**YOUR ASSIGNMENT:**
Below are records; count the lines that hold the string "Node" and give only the count.
(RECORDS FOR PROCESSING Opens)
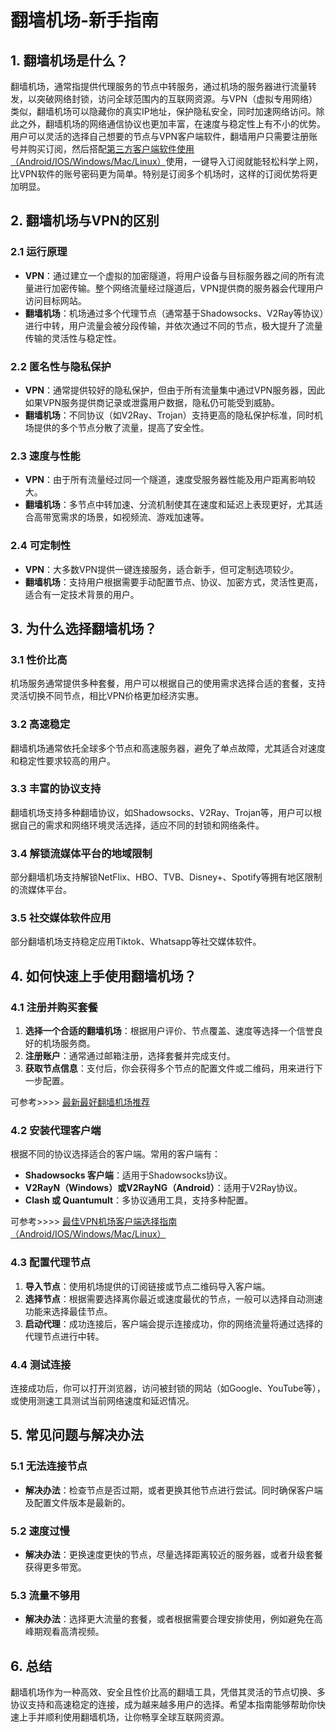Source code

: # 翻墙机场-新手指南

## 1. 翻墙机场是什么？

翻墙机场，通常指提供代理服务的节点中转服务，通过机场的服务器进行流量转发，以突破网络封锁，访问全球范围内的互联网资源。与VPN（虚拟专用网络）类似，翻墙机场可以隐藏你的真实IP地址，保护隐私安全，同时加速网络访问。除此之外，翻墙机场的网络通信协议也更加丰富，在速度与稳定性上有不小的优势。用户可以灵活的选择自己想要的节点与VPN客户端软件，翻墙用户只需要注册账号并购买订阅，然后搭配[第三方客户端软件使用（Android/IOS/Windows/Mac/Linux）](https://github.com/airport755/Best-VPN-Node/blob/main/%E6%9C%80%E4%BD%B3VPN%E6%9C%BA%E5%9C%BA%E5%AE%A2%E6%88%B7%E7%AB%AF%E9%80%89%E6%8B%A9%E6%8C%87%E5%8D%97.md)使用，一键导入订阅就能轻松科学上网，比VPN软件的账号密码更为简单。特别是订阅多个机场时，这样的订阅优势将更加明显。

## 2. 翻墙机场与VPN的区别

### 2.1 运行原理
- **VPN**：通过建立一个虚拟的加密隧道，将用户设备与目标服务器之间的所有流量进行加密传输。整个网络流量经过隧道后，VPN提供商的服务器会代理用户访问目标网站。
- **翻墙机场**：机场通过多个代理节点（通常基于Shadowsocks、V2Ray等协议）进行中转，用户流量会被分段传输，并依次通过不同的节点，极大提升了流量传输的灵活性与稳定性。

### 2.2 匿名性与隐私保护
- **VPN**：通常提供较好的隐私保护，但由于所有流量集中通过VPN服务器，因此如果VPN服务提供商记录或泄露用户数据，隐私仍可能受到威胁。
- **翻墙机场**：不同协议（如V2Ray、Trojan）支持更高的隐私保护标准，同时机场提供的多个节点分散了流量，提高了安全性。

### 2.3 速度与性能
- **VPN**：由于所有流量经过同一个隧道，速度受服务器性能及用户距离影响较大。
- **翻墙机场**：多节点中转加速、分流机制使其在速度和延迟上表现更好，尤其适合高带宽需求的场景，如视频流、游戏加速等。

### 2.4 可定制性
- **VPN**：大多数VPN提供一键连接服务，适合新手，但可定制选项较少。
- **翻墙机场**：支持用户根据需要手动配置节点、协议、加密方式，灵活性更高，适合有一定技术背景的用户。

## 3. 为什么选择翻墙机场？

### 3.1 性价比高
机场服务通常提供多种套餐，用户可以根据自己的使用需求选择合适的套餐，支持灵活切换不同节点，相比VPN价格更加经济实惠。

### 3.2 高速稳定
翻墙机场通常依托全球多个节点和高速服务器，避免了单点故障，尤其适合对速度和稳定性要求较高的用户。

### 3.3 丰富的协议支持
翻墙机场支持多种翻墙协议，如Shadowsocks、V2Ray、Trojan等，用户可以根据自己的需求和网络环境灵活选择，适应不同的封锁和网络条件。

### 3.4 解锁流媒体平台的地域限制
部分翻墙机场支持解锁NetFlix、HBO、TVB、Disney+、Spotify等拥有地区限制的流媒体平台。

### 3.5 社交媒体软件应用
部分翻墙机场支持稳定应用Tiktok、Whatsapp等社交媒体软件。


## 4. 如何快速上手使用翻墙机场？

### 4.1 注册并购买套餐
1. **选择一个合适的翻墙机场**：根据用户评价、节点覆盖、速度等选择一个信誉良好的机场服务商。
2. **注册账户**：通常通过邮箱注册，选择套餐并完成支付。
3. **获取节点信息**：支付后，你会获得多个节点的配置文件或二维码，用来进行下一步配置。  

可参考>>>> [最新最好翻墙机场推荐](https://github.com/airport755/Best-VPN-Node/blob/main/README.md)

### 4.2 安装代理客户端
根据不同的协议选择适合的客户端。常用的客户端有：
- **Shadowsocks 客户端**：适用于Shadowsocks协议。
- **V2RayN（Windows）或V2RayNG（Android）**：适用于V2Ray协议。
- **Clash 或 Quantumult**：多协议通用工具，支持多种配置。  

可参考>>>> [最佳VPN机场客户端选择指南（Android/IOS/Windows/Mac/Linux）](https://github.com/airport755/Best-VPN-Node/blob/main/%E6%9C%80%E4%BD%B3VPN%E6%9C%BA%E5%9C%BA%E5%AE%A2%E6%88%B7%E7%AB%AF%E9%80%89%E6%8B%A9%E6%8C%87%E5%8D%97.md)

### 4.3 配置代理节点
1. **导入节点**：使用机场提供的订阅链接或节点二维码导入客户端。
2. **选择节点**：根据需要选择离你最近或速度最优的节点，一般可以选择自动测速功能来选择最佳节点。
3. **启动代理**：成功连接后，客户端会提示连接成功，你的网络流量将通过选择的代理节点进行中转。

### 4.4 测试连接
连接成功后，你可以打开浏览器，访问被封锁的网站（如Google、YouTube等），或使用测速工具测试当前网络速度和延迟情况。

## 5. 常见问题与解决办法

### 5.1 无法连接节点
- **解决办法**：检查节点是否过期，或者更换其他节点进行尝试。同时确保客户端及配置文件版本是最新的。

### 5.2 速度过慢
- **解决办法**：更换速度更快的节点，尽量选择距离较近的服务器，或者升级套餐获得更多带宽。

### 5.3 流量不够用
- **解决办法**：选择更大流量的套餐，或者根据需要合理安排使用，例如避免在高峰期观看高清视频。

## 6. 总结

翻墙机场作为一种高效、安全且性价比高的翻墙工具，凭借其灵活的节点切换、多协议支持和高速稳定的连接，成为越来越多用户的选择。希望本指南能够帮助你快速上手并顺利使用翻墙机场，让你畅享全球互联网资源。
(RECORDS FOR PROCESSING Closes)
**TASK ANSWER:**
3